Jeff Flake: Trump driving millennials away from the GOP

Sen. Jeff Flake, R-Ariz., warned Friday that the abandonment of “decent politics” under President Trump is driving millennials away from the GOP, and said his party also needs to pay attention to rising student protests for federal gun legislation.

“Young people have been walking away from the party for a while,” Flake said during an event in New Hampshire. “I think now they’re in a dead sprint because I think they expect a more decent politics than they’re seeing and they expect Washington to work a little more than it is and don’t understand why we can’t get along.”

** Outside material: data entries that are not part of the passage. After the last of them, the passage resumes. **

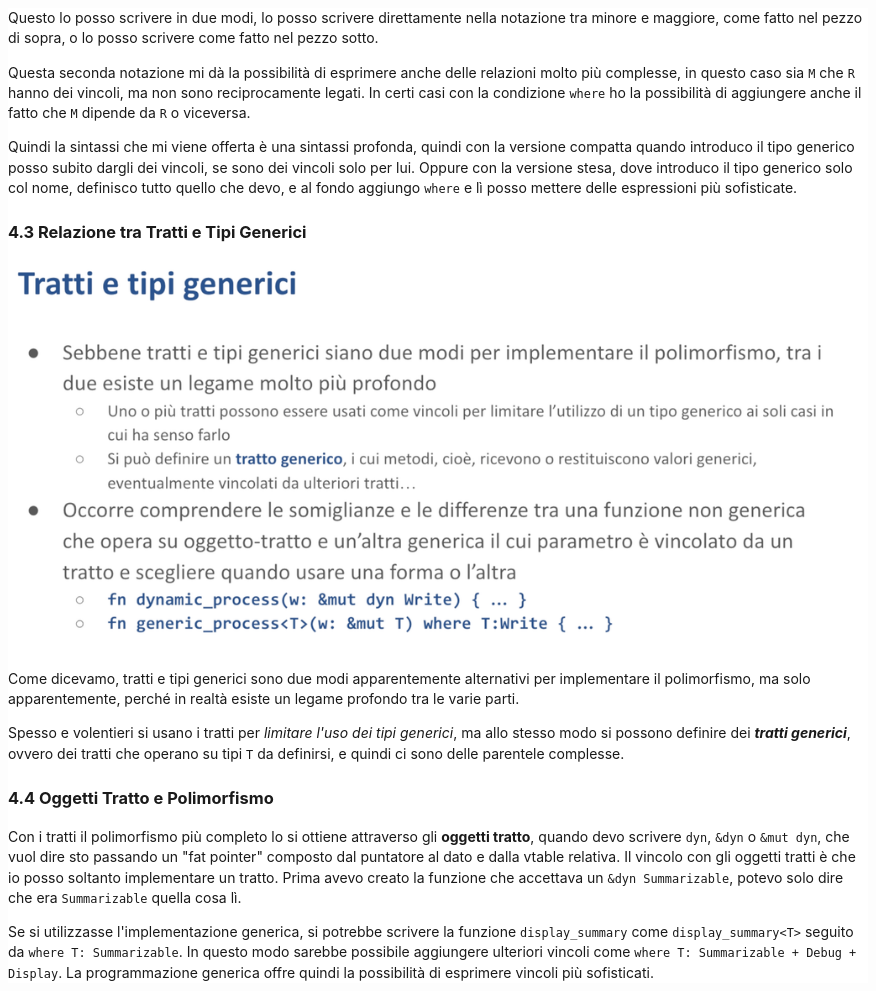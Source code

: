 Questo lo posso scrivere in due modi, lo posso scrivere direttamente nella notazione tra minore e maggiore, come fatto nel pezzo di sopra, o lo posso scrivere come fatto nel pezzo sotto.

Questa seconda notazione mi dà la possibilità di esprimere anche delle relazioni molto più complesse, in questo caso sia `M` che `R` hanno dei vincoli, ma non sono reciprocamente legati. In certi casi con la condizione `where` ho la possibilità di aggiungere anche il fatto che `M` dipende da `R` o viceversa.

Quindi la sintassi che mi viene offerta è una sintassi profonda, quindi con la versione compatta quando introduco il tipo generico posso subito dargli dei vincoli, se sono dei vincoli solo per lui. Oppure con la versione stesa, dove introduco il tipo generico solo col nome, definisco tutto quello che devo, e al fondo aggiungo `where` e lì posso mettere delle espressioni più sofisticate.

### 4.3 Relazione tra Tratti e Tipi Generici

![image.png](images/polimorfismo/image%2064.png)

Come dicevamo, tratti e tipi generici sono due modi apparentemente alternativi per implementare il polimorfismo, ma solo apparentemente, perché in realtà esiste un legame profondo tra le varie parti. 

Spesso e volentieri si usano i tratti per *limitare l'uso dei tipi generici*, ma allo stesso modo si possono definire dei ***tratti generici***, ovvero dei tratti che operano su tipi `T` da definirsi, e quindi ci sono delle parentele complesse.

### 4.4 Oggetti Tratto e Polimorfismo

Con i tratti il polimorfismo più completo lo si ottiene attraverso gli **oggetti tratto**, quando devo scrivere `dyn`, `&dyn` o `&mut dyn`, che vuol dire sto passando un "fat pointer" composto dal puntatore al dato e dalla vtable relativa. Il vincolo con gli oggetti tratti è che io posso soltanto implementare un tratto. Prima avevo creato la funzione che accettava un `&dyn Summarizable`, potevo solo dire che era `Summarizable` quella cosa lì.

Se si utilizzasse l'implementazione generica, si potrebbe scrivere la funzione `display_summary` come `display_summary<T>` seguito da `where T: Summarizable`. In questo modo sarebbe possibile aggiungere ulteriori vincoli come `where T: Summarizable + Debug + Display`. La programmazione generica offre quindi la possibilità di esprimere vincoli più sofisticati.
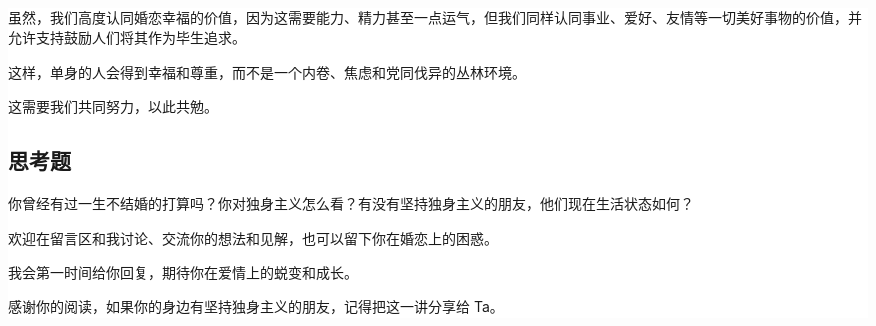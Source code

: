 虽然，我们高度认同婚恋幸福的价值，因为这需要能力、精力甚至一点运气，但我们同样认同事业、爱好、友情等一切美好事物的价值，并允许支持鼓励人们将其作为毕生追求。

这样，单身的人会得到幸福和尊重，而不是一个内卷、焦虑和党同伐异的丛林环境。

这需要我们共同努力，以此共勉。

## 思考题

你曾经有过一生不结婚的打算吗？你对独身主义怎么看？有没有坚持独身主义的朋友，他们现在生活状态如何？

欢迎在留言区和我讨论、交流你的想法和见解，也可以留下你在婚恋上的困惑。

我会第一时间给你回复，期待你在爱情上的蜕变和成长。

感谢你的阅读，如果你的身边有坚持独身主义的朋友，记得把这一讲分享给 Ta。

“We are told by the cognoscenti in Washington to ignore the president’s words. ‘Pay attention to what he does, not what he says,’ people say,” Flake added. “Those calls, of course, ignore the entirety of American history and exhort us to adopt a new norm to accommodate undignified public behavior just for this one president. In the sweep of our history, we have never been urged to not listen to what a president says. Such admonitions are preposterous now.”

Flake appeared in New Hampshire on Friday as part of the “Politics and Eggs” series, a partnership between the New England Council and the Saint Anselm College New Hampshire Institute of Politics. “Politics and Eggs” is often a stop for presidential contenders, and in the past, it’s been described as a rite of passage for candidates.

Flake said policymakers also need to pay attention to the recent uprising of students who are urging their elected officials at the state and federal level to pass stricter gun laws.

“It behooves us all to take note of what’s going on in Parkland and elsewhere,” he said.

Flake will retire from the Senate at the end of his term, and some are speculating he may be preparing to mount a challenge to Trump in the 2020 presidential election. The Arizona senator repeated that he hadn’t planned to run for president, but isn’t ruling it out.

“I hope that someone does run in the Republican primary, somebody to challenge the president,” he said. “I think that the Republicans want to be reminded what it means to be a traditional, decent Republican.”